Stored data
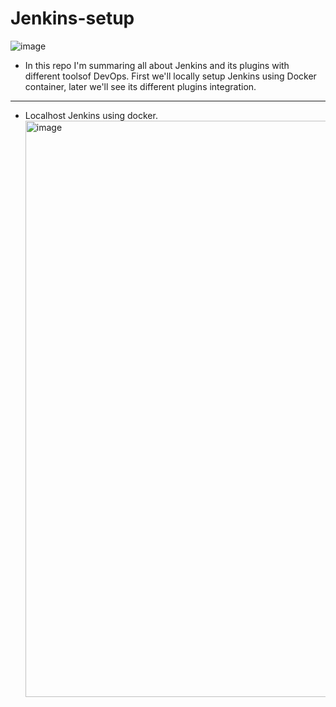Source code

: # Jenkins-setup
![image](https://github.com/user-attachments/assets/505d3f26-8c0e-4f74-8439-3a83ea5ff143)

* In this repo I'm summaring all about Jenkins and its plugins with different toolsof DevOps. First we'll locally setup Jenkins using Docker container, later we'll see its different plugins integration.
---------------

* Localhost Jenkins using docker.
  <img width="922" alt="image" src="https://github.com/user-attachments/assets/4ec4befa-2710-48f4-bd61-f17045d6c20b">

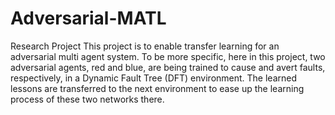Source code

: # Adversarial-MATL
Research Project
This project is to enable transfer learning for an adversarial multi agent system. To be more specific, here in this project, two adversarial agents, red and blue, are being trained to cause and avert faults, respectively, in a Dynamic Fault Tree (DFT) environment. The learned lessons are transferred to the next environment to ease up the learning process of these two networks there.
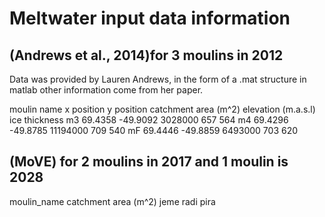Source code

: # Meltwater input data information

## (Andrews et al., 2014)for 3 moulins in 2012
Data was provided by Lauren Andrews, in the form of a .mat structure in matlab
other information come from her paper.

moulin name 	x position	y position	catchment area (m^2)	elevation (m.a.s.l)	ice thickness 
m3				69.4358		-49.9092	3028000					657					564
m4				69.4296		-49.8785	11194000				709					540
mF				69.4446		-49.8859	6493000					703					620

## (MoVE) for 2 moulins in 2017 and 1 moulin is 2028

moulin_name	catchment area (m^2)
jeme
radi
pira



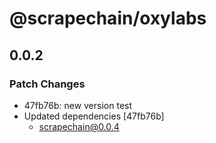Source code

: # @scrapechain/oxylabs

## 0.0.2

### Patch Changes

- 47fb76b: new version test
- Updated dependencies [47fb76b]
  - scrapechain@0.0.4
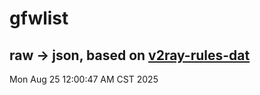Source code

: # gfwlist
## raw -> json, based on [v2ray-rules-dat](https://github.com/Loyalsoldier/v2ray-rules-dat)
Mon Aug 25 12:00:47 AM CST 2025

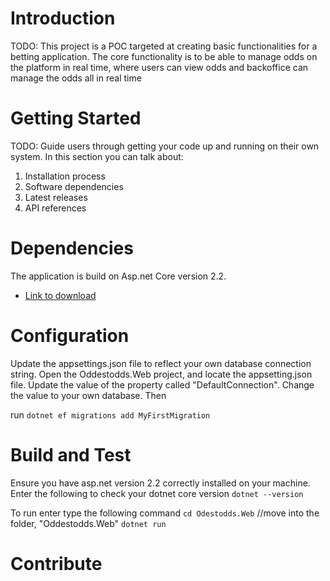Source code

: # Introduction 
TODO: This project is a POC targeted at creating basic functionalities for a betting application. The core functionality is to be able to manage odds on the platform in real time, where users can view odds and backoffice can manage the odds all in real time 

# Getting Started
TODO: Guide users through getting your code up and running on their own system. In this section you can talk about:
1.	Installation process
2.	Software dependencies
3.	Latest releases
4.	API references

# Dependencies
The application is build on Asp.net Core version 2.2. 
- [Link to download](https://dotnet.microsoft.com/download)

# Configuration
Update the appsettings.json file to reflect your own database connection string.
Open the Oddestodds.Web project, and locate the appsetting.json file.
Update the value of the property called "DefaultConnection". Change the value to your own database.
Then 

run 
`dotnet ef migrations add MyFirstMigration`



# Build and Test
Ensure you have asp.net version 2.2 correctly installed on your machine. 
Enter the following to check your dotnet core version
`dotnet --version` 


To run enter type the following command
`cd Odestodds.Web`  //move into the folder, "Oddestodds.Web"
`dotnet run`

# Contribute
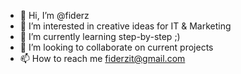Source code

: - 👋 Hi, I’m @fiderz
- 👀 I’m interested in creative ideas for IT & Marketing
- 🌱 I’m currently learning step-by-step ;)
- 💞️ I’m looking to collaborate on current projects
- 📫 How to reach me fiderzit@gmail.com

<!---
fiderz/fiderz is a ✨ special ✨ repository because its `README.md` (this file) appears on your GitHub profile.
You can click the Preview link to take a look at your changes.
--->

# How to complete this task:
Although the records contain pictures, return only their text, exactly as written.

# Solution:
Source code

: # Jenkins-setup
![image](https://github.com/user-attachments/assets/505d3f26-8c0e-4f74-8439-3a83ea5ff143)

* In this repo I'm summaring all about Jenkins and its plugins with different toolsof DevOps. First we'll locally setup Jenkins using Docker container, later we'll see its different plugins integration.
---------------

* Localhost Jenkins using docker.
  <img width="922" alt="image" src="https://github.com/user-attachments/assets/4ec4befa-2710-48f4-bd61-f17045d6c20b">

Source code

: # Adversarial-MATL
Research Project
This project is to enable transfer learning for an adversarial multi agent system. To be more specific, here in this project, two adversarial agents, red and blue, are being trained to cause and avert faults, respectively, in a Dynamic Fault Tree (DFT) environment. The learned lessons are transferred to the next environment to ease up the learning process of these two networks there.
Source code

: # Meltwater input data information

## (Andrews et al., 2014)for 3 moulins in 2012
Data was provided by Lauren Andrews, in the form of a .mat structure in matlab
other information come from her paper.

moulin name 	x position	y position	catchment area (m^2)	elevation (m.a.s.l)	ice thickness 
m3				69.4358		-49.9092	3028000					657					564
m4				69.4296		-49.8785	11194000				709					540
mF				69.4446		-49.8859	6493000					703					620

## (MoVE) for 2 moulins in 2017 and 1 moulin is 2028

moulin_name	catchment area (m^2)
jeme
radi
pira



Source code

: # @scrapechain/oxylabs

## 0.0.2

### Patch Changes

- 47fb76b: new version test
- Updated dependencies [47fb76b]
  - scrapechain@0.0.4
Source code

: # gfwlist
## raw -> json, based on [v2ray-rules-dat](https://github.com/Loyalsoldier/v2ray-rules-dat)
Mon Aug 25 12:00:47 AM CST 2025

Source code

: # Introduction 
TODO: This project is a POC targeted at creating basic functionalities for a betting application. The core functionality is to be able to manage odds on the platform in real time, where users can view odds and backoffice can manage the odds all in real time 

# Getting Started
TODO: Guide users through getting your code up and running on their own system. In this section you can talk about:
1.	Installation process
2.	Software dependencies
3.	Latest releases
4.	API references

# Dependencies
The application is build on Asp.net Core version 2.2. 
- [Link to download](https://dotnet.microsoft.com/download)

# Configuration
Update the appsettings.json file to reflect your own database connection string.
Open the Oddestodds.Web project, and locate the appsetting.json file.
Update the value of the property called "DefaultConnection". Change the value to your own database.
Then 

run 
`dotnet ef migrations add MyFirstMigration`



# Build and Test
Ensure you have asp.net version 2.2 correctly installed on your machine. 
Enter the following to check your dotnet core version
`dotnet --version` 


To run enter type the following command
`cd Odestodds.Web`  //move into the folder, "Oddestodds.Web"
`dotnet run`

# Contribute
Source code

: - 👋 Hi, I’m @fiderz
- 👀 I’m interested in creative ideas for IT & Marketing
- 🌱 I’m currently learning step-by-step ;)
- 💞️ I’m looking to collaborate on current projects
- 📫 How to reach me fiderzit@gmail.com

<!---
fiderz/fiderz is a ✨ special ✨ repository because its `README.md` (this file) appears on your GitHub profile.
You can click the Preview link to take a look at your changes.
--->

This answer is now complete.